■ **Aim of the task**:
Write out, word for word, the first line of the data below and every line after it through the one containing "Для точки обмена типа".

■ **Records for the task**:
Start of Block

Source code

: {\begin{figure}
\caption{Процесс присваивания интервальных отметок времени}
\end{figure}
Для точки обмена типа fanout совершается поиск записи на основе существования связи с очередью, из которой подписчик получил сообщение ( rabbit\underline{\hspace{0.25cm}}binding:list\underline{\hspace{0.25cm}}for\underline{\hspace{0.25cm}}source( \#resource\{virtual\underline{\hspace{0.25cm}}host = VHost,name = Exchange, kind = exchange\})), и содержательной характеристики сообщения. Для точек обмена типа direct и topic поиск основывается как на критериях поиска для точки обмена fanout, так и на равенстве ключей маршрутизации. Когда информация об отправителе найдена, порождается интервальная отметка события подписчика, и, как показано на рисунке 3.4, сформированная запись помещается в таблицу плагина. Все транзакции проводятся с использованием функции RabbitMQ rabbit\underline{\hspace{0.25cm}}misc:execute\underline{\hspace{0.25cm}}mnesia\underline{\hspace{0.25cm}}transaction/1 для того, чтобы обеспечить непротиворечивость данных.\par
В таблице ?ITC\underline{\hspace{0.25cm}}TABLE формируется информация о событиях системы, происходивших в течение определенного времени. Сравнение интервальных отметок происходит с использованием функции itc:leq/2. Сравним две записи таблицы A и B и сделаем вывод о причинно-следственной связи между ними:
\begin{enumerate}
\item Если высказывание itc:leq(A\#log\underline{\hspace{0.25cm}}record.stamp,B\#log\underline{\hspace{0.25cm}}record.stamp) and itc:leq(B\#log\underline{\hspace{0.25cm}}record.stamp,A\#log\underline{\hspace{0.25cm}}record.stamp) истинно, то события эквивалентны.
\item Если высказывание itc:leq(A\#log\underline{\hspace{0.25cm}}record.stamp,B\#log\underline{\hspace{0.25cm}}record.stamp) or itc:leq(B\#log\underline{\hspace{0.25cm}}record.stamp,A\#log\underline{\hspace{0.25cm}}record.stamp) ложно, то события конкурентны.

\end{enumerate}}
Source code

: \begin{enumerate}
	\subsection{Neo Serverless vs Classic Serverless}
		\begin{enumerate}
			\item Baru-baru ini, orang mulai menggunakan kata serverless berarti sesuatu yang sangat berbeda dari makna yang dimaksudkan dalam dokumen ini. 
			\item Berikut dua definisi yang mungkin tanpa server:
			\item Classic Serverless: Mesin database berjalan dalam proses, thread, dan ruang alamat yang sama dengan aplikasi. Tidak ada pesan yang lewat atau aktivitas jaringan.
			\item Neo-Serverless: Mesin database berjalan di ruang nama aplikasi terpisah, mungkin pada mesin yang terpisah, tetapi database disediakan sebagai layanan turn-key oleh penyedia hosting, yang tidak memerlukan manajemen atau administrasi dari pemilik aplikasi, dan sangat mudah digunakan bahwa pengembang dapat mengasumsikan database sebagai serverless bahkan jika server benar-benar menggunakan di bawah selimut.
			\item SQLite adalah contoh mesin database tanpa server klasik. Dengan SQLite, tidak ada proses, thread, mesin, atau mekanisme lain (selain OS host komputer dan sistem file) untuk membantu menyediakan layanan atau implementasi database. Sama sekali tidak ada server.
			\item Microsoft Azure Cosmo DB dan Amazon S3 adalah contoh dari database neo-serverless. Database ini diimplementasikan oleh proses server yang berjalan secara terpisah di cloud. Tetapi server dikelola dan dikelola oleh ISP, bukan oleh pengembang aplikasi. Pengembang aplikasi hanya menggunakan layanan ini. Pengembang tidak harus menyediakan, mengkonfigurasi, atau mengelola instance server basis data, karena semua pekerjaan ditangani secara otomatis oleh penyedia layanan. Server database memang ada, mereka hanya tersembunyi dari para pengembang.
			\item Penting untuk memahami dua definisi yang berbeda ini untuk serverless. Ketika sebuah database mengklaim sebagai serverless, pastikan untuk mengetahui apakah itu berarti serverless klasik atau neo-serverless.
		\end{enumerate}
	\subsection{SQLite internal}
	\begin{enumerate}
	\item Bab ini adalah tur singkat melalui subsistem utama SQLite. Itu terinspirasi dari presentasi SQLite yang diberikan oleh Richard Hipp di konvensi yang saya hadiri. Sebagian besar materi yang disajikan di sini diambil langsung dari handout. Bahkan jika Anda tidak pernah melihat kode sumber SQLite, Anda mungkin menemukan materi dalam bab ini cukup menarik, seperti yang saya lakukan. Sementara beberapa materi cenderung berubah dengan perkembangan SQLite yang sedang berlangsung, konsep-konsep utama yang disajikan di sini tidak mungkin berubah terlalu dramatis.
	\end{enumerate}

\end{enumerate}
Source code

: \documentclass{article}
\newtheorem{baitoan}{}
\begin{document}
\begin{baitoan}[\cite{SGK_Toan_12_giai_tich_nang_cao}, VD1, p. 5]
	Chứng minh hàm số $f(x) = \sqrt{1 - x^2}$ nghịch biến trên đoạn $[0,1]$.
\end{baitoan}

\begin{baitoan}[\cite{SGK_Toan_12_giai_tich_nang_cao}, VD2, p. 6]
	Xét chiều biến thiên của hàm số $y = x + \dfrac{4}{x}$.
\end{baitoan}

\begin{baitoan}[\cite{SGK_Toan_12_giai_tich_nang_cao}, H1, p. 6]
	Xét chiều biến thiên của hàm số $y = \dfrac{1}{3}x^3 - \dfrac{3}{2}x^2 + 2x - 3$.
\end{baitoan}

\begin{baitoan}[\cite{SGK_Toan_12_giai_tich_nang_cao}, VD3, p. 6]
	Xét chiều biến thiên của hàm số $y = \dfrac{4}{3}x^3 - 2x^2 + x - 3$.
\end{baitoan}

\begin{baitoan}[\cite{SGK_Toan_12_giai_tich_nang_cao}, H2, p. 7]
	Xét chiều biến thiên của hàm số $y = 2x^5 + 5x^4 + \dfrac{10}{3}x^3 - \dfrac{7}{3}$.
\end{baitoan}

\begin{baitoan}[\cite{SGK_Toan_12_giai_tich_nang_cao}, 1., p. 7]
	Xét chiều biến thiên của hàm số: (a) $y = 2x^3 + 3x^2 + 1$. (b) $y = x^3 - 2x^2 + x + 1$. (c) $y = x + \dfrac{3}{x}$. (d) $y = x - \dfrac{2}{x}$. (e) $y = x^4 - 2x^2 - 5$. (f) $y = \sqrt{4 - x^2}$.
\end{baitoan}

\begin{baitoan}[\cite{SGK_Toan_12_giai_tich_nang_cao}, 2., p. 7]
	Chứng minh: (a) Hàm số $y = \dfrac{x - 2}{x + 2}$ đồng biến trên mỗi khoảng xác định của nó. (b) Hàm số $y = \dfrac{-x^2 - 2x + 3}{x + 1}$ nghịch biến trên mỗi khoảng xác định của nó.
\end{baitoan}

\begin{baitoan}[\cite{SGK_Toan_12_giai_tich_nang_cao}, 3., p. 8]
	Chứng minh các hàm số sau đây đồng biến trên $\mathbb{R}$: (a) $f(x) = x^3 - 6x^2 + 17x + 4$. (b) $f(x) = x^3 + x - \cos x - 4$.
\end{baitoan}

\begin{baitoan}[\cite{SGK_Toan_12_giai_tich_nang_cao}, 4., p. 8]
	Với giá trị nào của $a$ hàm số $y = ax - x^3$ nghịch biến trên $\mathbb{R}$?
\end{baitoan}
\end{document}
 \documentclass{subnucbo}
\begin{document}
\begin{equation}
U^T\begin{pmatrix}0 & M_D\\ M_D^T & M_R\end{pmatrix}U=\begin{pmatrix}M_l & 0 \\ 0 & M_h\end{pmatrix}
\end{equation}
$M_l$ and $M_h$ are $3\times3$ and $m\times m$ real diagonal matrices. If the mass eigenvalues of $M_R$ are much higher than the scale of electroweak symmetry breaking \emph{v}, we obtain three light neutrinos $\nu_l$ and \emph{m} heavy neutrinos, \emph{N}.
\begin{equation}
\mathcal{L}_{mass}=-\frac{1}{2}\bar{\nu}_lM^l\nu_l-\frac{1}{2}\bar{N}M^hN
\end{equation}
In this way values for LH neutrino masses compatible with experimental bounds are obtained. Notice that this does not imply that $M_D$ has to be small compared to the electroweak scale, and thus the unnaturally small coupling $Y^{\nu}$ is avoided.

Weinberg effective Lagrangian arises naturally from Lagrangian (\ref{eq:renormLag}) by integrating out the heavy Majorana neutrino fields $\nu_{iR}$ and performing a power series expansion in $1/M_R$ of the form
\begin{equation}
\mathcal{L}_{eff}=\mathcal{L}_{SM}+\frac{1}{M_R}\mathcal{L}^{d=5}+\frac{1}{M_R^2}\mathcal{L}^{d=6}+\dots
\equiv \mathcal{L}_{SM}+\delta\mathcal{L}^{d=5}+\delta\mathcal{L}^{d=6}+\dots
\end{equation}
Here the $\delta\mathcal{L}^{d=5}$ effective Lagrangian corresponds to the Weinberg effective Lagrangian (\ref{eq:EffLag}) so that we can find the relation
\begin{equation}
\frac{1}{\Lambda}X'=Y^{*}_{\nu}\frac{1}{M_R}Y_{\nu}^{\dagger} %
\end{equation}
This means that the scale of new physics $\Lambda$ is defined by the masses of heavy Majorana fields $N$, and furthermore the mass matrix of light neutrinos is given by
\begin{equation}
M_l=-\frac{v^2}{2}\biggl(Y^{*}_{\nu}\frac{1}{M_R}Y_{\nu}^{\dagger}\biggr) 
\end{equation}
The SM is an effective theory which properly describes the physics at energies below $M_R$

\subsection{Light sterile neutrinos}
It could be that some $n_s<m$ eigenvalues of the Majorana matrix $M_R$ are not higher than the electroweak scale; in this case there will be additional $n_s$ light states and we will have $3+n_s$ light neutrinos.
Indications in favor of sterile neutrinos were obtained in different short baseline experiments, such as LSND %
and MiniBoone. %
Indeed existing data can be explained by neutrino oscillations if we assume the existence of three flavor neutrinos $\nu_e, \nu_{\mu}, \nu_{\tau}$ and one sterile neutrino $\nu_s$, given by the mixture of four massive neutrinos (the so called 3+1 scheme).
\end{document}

End of Block

■ **Answer section**:
Source code

: {\begin{figure}
\caption{Процесс присваивания интервальных отметок времени}
\end{figure}
Для точки обмена типа fanout совершается поиск записи на основе существования связи с очередью, из которой подписчик получил сообщение ( rabbit\underline{\hspace{0.25cm}}binding:list\underline{\hspace{0.25cm}}for\underline{\hspace{0.25cm}}source( \#resource\{virtual\underline{\hspace{0.25cm}}host = VHost,name = Exchange, kind = exchange\})), и содержательной характеристики сообщения. Для точек обмена типа direct и topic поиск основывается как на критериях поиска для точки обмена fanout, так и на равенстве ключей маршрутизации. Когда информация об отправителе найдена, порождается интервальная отметка события подписчика, и, как показано на рисунке 3.4, сформированная запись помещается в таблицу плагина. Все транзакции проводятся с использованием функции RabbitMQ rabbit\underline{\hspace{0.25cm}}misc:execute\underline{\hspace{0.25cm}}mnesia\underline{\hspace{0.25cm}}transaction/1 для того, чтобы обеспечить непротиворечивость данных.\par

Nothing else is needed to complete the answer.